The townhouse has always asked its occupants to think differently about space. Without the sprawl of a single-level home, without the luxury of a wide floor plate, the townhouse offers instead something more interesting: height. And height, in the hands of a thoughtful designer, becomes not a constraint but a genuine asset that single-level homes rarely achieve.
Understanding how vertical space is used in the best-designed townhouses changes how you evaluate the homes you look at and the choices you make when designing or renovating one.
Light as a Vertical Resource
In a single-level home, natural light comes primarily from windows in the walls. In a multi-storey townhouse, light becomes a three-dimensional resource that can be drawn into the home from above as well as from the sides.
Skylights positioned over stairs, voids, and key living spaces allow light to penetrate deep into the home, reaching levels that wall windows cannot serve effectively. A skylight over a central staircase illuminates every level it passes through, creating a column of light that makes the vertical journey through the home feel connected and bright rather than corridor-like and enclosed.
In terraced townhouse designs where side windows are unavailable and rear windows limited by overlooking constraints, vertical access to light is not a luxury. It is frequently the difference between a home that feels bright and alive and one that feels permanently dim.

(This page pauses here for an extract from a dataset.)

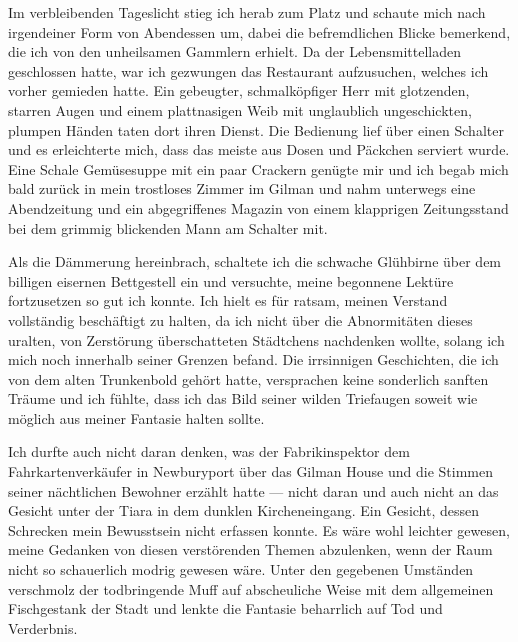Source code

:Im verbleibenden Tageslicht stieg ich herab zum Platz und schaute mich nach irgendeiner Form von Abendessen um, dabei die befremdlichen Blicke bemerkend, die ich von den unheilsamen Gammlern erhielt. Da der Lebensmittelladen geschlossen hatte, war ich gezwungen das Restaurant aufzusuchen, welches ich vorher gemieden hatte. Ein gebeugter, schmalköpfiger Herr mit glotzenden, starren Augen und einem plattnasigen Weib mit unglaublich ungeschickten, plumpen Händen taten dort ihren Dienst. Die Bedienung lief über einen Schalter und es erleichterte mich, dass das meiste aus Dosen und Päckchen serviert wurde. Eine Schale Gemüsesuppe mit ein paar Crackern genügte mir und ich begab mich bald zurück in mein trostloses Zimmer im Gilman und nahm unterwegs eine Abendzeitung und ein abgegriffenes Magazin von einem klapprigen Zeitungsstand bei dem grimmig blickenden Mann am Schalter mit.

Als die Dämmerung hereinbrach, schaltete ich die schwache Glühbirne über dem billigen eisernen Bettgestell ein und versuchte, meine begonnene Lektüre fortzusetzen so gut ich konnte. Ich hielt es für ratsam, meinen Verstand vollständig beschäftigt zu halten, da ich nicht über die Abnormitäten dieses uralten, von Zerstörung überschatteten Städtchens nachdenken wollte, solang ich mich noch innerhalb seiner Grenzen befand. Die irrsinnigen Geschichten, die ich von dem alten Trunkenbold gehört hatte, versprachen keine sonderlich sanften Träume und ich fühlte, dass ich das Bild seiner wilden Triefaugen soweit wie möglich aus meiner Fantasie halten sollte.

Ich durfte auch nicht daran denken, was der Fabrikinspektor dem Fahrkartenverkäufer in Newburyport über das Gilman House und die Stimmen seiner nächtlichen Bewohner erzählt hatte --- nicht daran und auch nicht an das Gesicht unter der Tiara in dem dunklen Kircheneingang. Ein Gesicht, dessen Schrecken mein Bewusstsein nicht erfassen konnte. Es wäre wohl leichter gewesen, meine Gedanken von diesen verstörenden Themen abzulenken, wenn der Raum nicht so schauerlich modrig gewesen wäre. Unter den gegebenen Umständen verschmolz der todbringende Muff auf abscheuliche Weise mit dem allgemeinen Fischgestank der Stadt und lenkte die Fantasie beharrlich auf Tod und Verderbnis.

Connecting Levels Without Losing Privacy
One of the tensions in vertical living is the relationship between connection and privacy. Families with children, couples who work from home, and multi-generational households all need their levels to feel connected but also to provide genuine acoustic and visual separation when required.
The best townhouse designs navigate this tension through a combination of spatial arrangement and material choices. Voids that connect living levels visually while positioned away from bedrooms. Flooring materials that absorb sound between levels. Door configurations that allow levels to be opened or closed off depending on the needs of the occupants.
This calibrated approach to connection and separation distinguishes genuinely liveable vertical homes from those that feel either claustrophobically isolated between floors or uncomfortably exposed throughout.
Thinking Vertically About Storage
Storage in a townhouse is an exercise in creativity that single-level homes rarely demand. The transitions between floors, the voids beneath stairs, the spaces that would be awkward to occupy but perfectly suited to built-in storage, all of these require deliberate planning from the earliest design stages.
Homes that approach storage as an afterthought, adding it wherever space remains after primary layout decisions, consistently produce less liveable results than those that treat storage as a fundamental design element shaping the entire plan.
The Reward of Thinking Up Rather Than Out
The townhouse offers its occupants a fundamentally different spatial experience from the single-level home. Moving through a home vertically, experiencing different qualities of light on different levels, occupying spaces that feel larger than their floor area because of generous ceiling heights and well-placed voids, is a genuinely different and often deeply rewarding way to live.
The homes that deliver this reward most effectively are those designed by people who understand vertical living not as a compromise but as an opportunity, and who bring the skill and discipline to realise that opportunity in full.